§ EXCERPTED DATA:
_ _ _
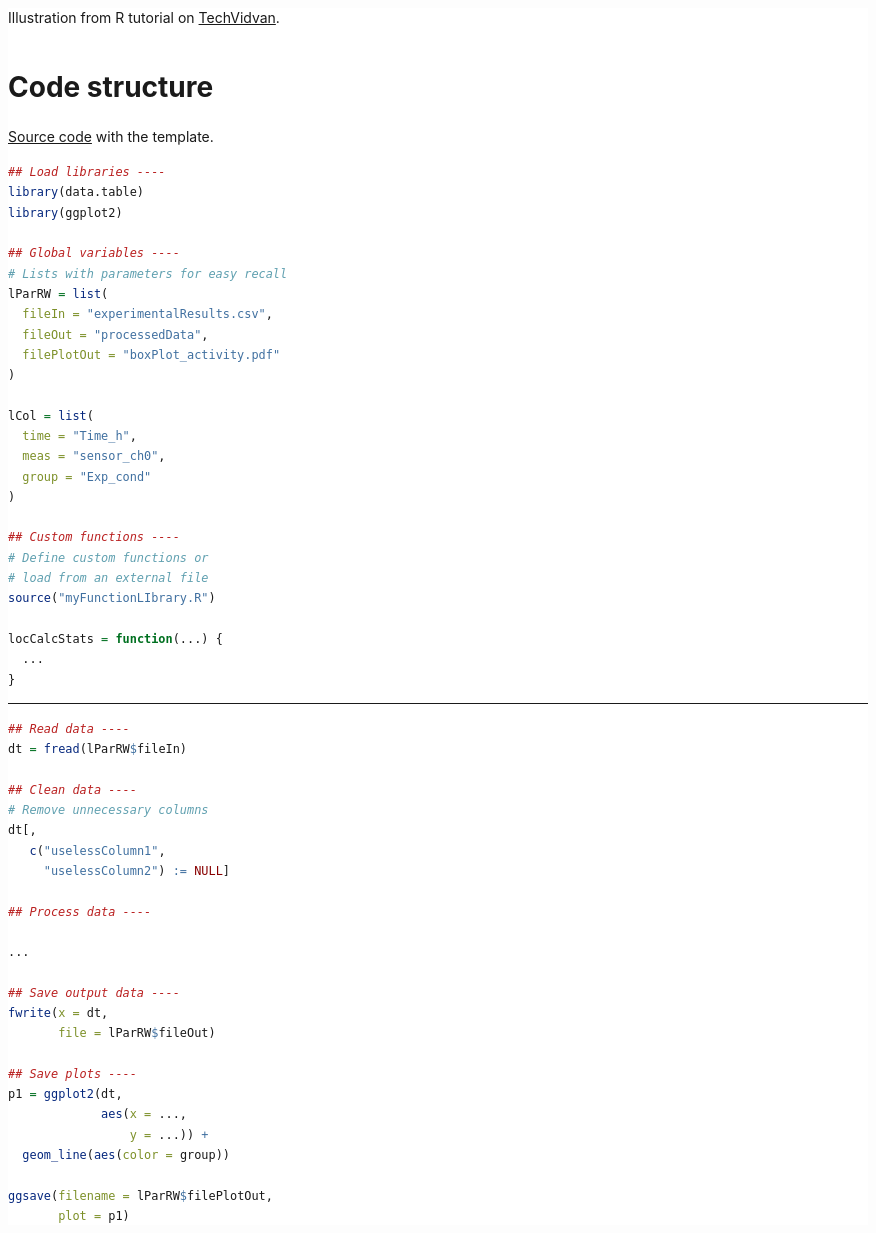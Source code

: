 Illustration from R tutorial on [TechVidvan](https://techvidvan.com/tutorials/r-control-structures/).


Code structure
==============

[Source code](examples/ex_codeTemplate.R) with the template.


```r
## Load libraries ----
library(data.table)
library(ggplot2)

## Global variables ----
# Lists with parameters for easy recall
lParRW = list(
  fileIn = "experimentalResults.csv",
  fileOut = "processedData",
  filePlotOut = "boxPlot_activity.pdf"
)

lCol = list(
  time = "Time_h",
  meas = "sensor_ch0",
  group = "Exp_cond"
)

## Custom functions ----
# Define custom functions or 
# load from an external file
source("myFunctionLIbrary.R")

locCalcStats = function(...) {
  ...
}
```

---


```r
## Read data ----
dt = fread(lParRW$fileIn)

## Clean data ----
# Remove unnecessary columns
dt[,
   c("uselessColumn1",
     "uselessColumn2") := NULL]

## Process data ----

...

## Save output data ----
fwrite(x = dt, 
       file = lParRW$fileOut)

## Save plots ----
p1 = ggplot2(dt,
             aes(x = ...,
                 y = ...)) +
  geom_line(aes(color = group))

ggsave(filename = lParRW$filePlotOut, 
       plot = p1)
```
_ _ _
Go through the records above and return each line in which the word "functions" occurs.

§ FINISHED TASK:
## Custom functions ----
# Define custom functions or 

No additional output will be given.